Simular’s Agent S Outperforms Humans on OSWorld Benchmark
AI agent reaches 72.6% on OSWorld, exceeding the benchmark’s human baseline of 72.36%
December 16, 2025
.png)
San Francisco, CA – Simular, the autonomous computer company, today announced that its open agentic framework Agent S has achieved a 72.6% success rate on OSWorld, the leading benchmark for evaluating multimodal agents performing real computer tasks.
The milestone places Simular’s agent above the benchmark’s human-level performance of 72.36%, marking a major breakthrough in AI’s ability to operate real computers with human-like reliability.

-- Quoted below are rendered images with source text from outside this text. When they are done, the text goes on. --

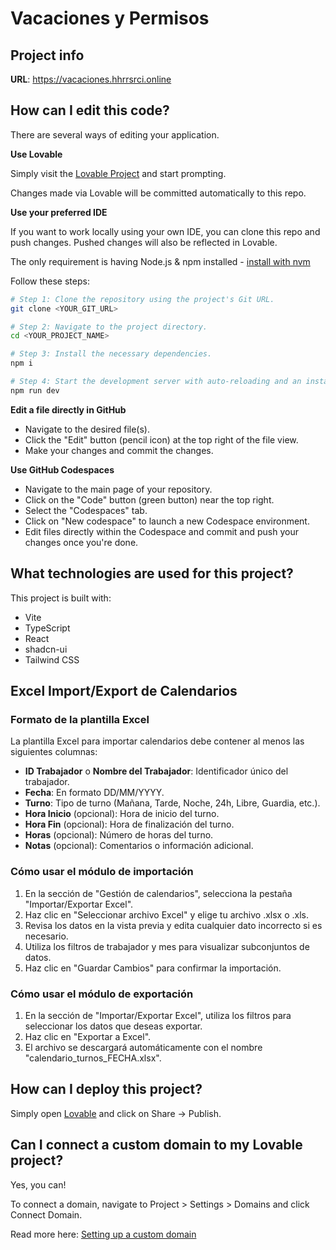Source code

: 
# Vacaciones y Permisos

## Project info

**URL**: https://vacaciones.hhrrsrci.online

## How can I edit this code?

There are several ways of editing your application.

**Use Lovable**

Simply visit the [Lovable Project](https://lovable.dev/projects/598b4b67-79b6-4e8a-88d3-f670afcb5781) and start prompting.

Changes made via Lovable will be committed automatically to this repo.

**Use your preferred IDE**

If you want to work locally using your own IDE, you can clone this repo and push changes. Pushed changes will also be reflected in Lovable.

The only requirement is having Node.js & npm installed - [install with nvm](https://github.com/nvm-sh/nvm#installing-and-updating)

Follow these steps:

```sh
# Step 1: Clone the repository using the project's Git URL.
git clone <YOUR_GIT_URL>

# Step 2: Navigate to the project directory.
cd <YOUR_PROJECT_NAME>

# Step 3: Install the necessary dependencies.
npm i

# Step 4: Start the development server with auto-reloading and an instant preview.
npm run dev
```

**Edit a file directly in GitHub**

- Navigate to the desired file(s).
- Click the "Edit" button (pencil icon) at the top right of the file view.
- Make your changes and commit the changes.

**Use GitHub Codespaces**

- Navigate to the main page of your repository.
- Click on the "Code" button (green button) near the top right.
- Select the "Codespaces" tab.
- Click on "New codespace" to launch a new Codespace environment.
- Edit files directly within the Codespace and commit and push your changes once you're done.

## What technologies are used for this project?

This project is built with:

- Vite
- TypeScript
- React
- shadcn-ui
- Tailwind CSS

## Excel Import/Export de Calendarios

### Formato de la plantilla Excel

La plantilla Excel para importar calendarios debe contener al menos las siguientes columnas:

- **ID Trabajador** o **Nombre del Trabajador**: Identificador único del trabajador.
- **Fecha**: En formato DD/MM/YYYY.
- **Turno**: Tipo de turno (Mañana, Tarde, Noche, 24h, Libre, Guardia, etc.).
- **Hora Inicio** (opcional): Hora de inicio del turno.
- **Hora Fin** (opcional): Hora de finalización del turno.
- **Horas** (opcional): Número de horas del turno.
- **Notas** (opcional): Comentarios o información adicional.

### Cómo usar el módulo de importación

1. En la sección de "Gestión de calendarios", selecciona la pestaña "Importar/Exportar Excel".
2. Haz clic en "Seleccionar archivo Excel" y elige tu archivo .xlsx o .xls.
3. Revisa los datos en la vista previa y edita cualquier dato incorrecto si es necesario.
4. Utiliza los filtros de trabajador y mes para visualizar subconjuntos de datos.
5. Haz clic en "Guardar Cambios" para confirmar la importación.

### Cómo usar el módulo de exportación

1. En la sección de "Importar/Exportar Excel", utiliza los filtros para seleccionar los datos que deseas exportar.
2. Haz clic en "Exportar a Excel".
3. El archivo se descargará automáticamente con el nombre "calendario_turnos_FECHA.xlsx".

## How can I deploy this project?

Simply open [Lovable](https://lovable.dev/projects/598b4b67-79b6-4e8a-88d3-f670afcb5781) and click on Share -> Publish.

## Can I connect a custom domain to my Lovable project?

Yes, you can!

To connect a domain, navigate to Project > Settings > Domains and click Connect Domain.

Read more here: [Setting up a custom domain](https://docs.lovable.dev/tips-tricks/custom-domain#step-by-step-guide)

Just one year ago, the highest score on OSWorld hovered around 20%. Continuous progress has rapidly improved performance across the agentic field. Simular’s Agent S is the first to surpass the human threshold, enabled largely by the scaling effects of Behavior Best-of-N (bBoN), a method that improves performance by using multiple agents and selecting the best among them.
“The space of computer-use agents is advancing so rapidly that even we didn’t foresee this breakthrough arriving so soon,” said Ang Li, CEO and co-founder of Simular. “Until recently, it wasn’t clear whether AI could reliably use a computer the way humans do. Crossing this threshold is a historic moment. Our focus now is making this technology widely accessible, unlocking real use cases for real people on real computers.”
This milestone follows Simular’s recent $21.5 million funding round led by Felicis with participation from Nvidia’s NVentures, Basis Set Ventures and others. Simular is also one of five agentic companies selected to pilot Microsoft’s new Windows 365 for Agents, a secured, scalable environment designed for enterprise-grade AI automation.
In December, the company launched Simular 1.0, the first truly desktop-native AI agent for consumers – a step toward its mission to free people from computer labor entirely.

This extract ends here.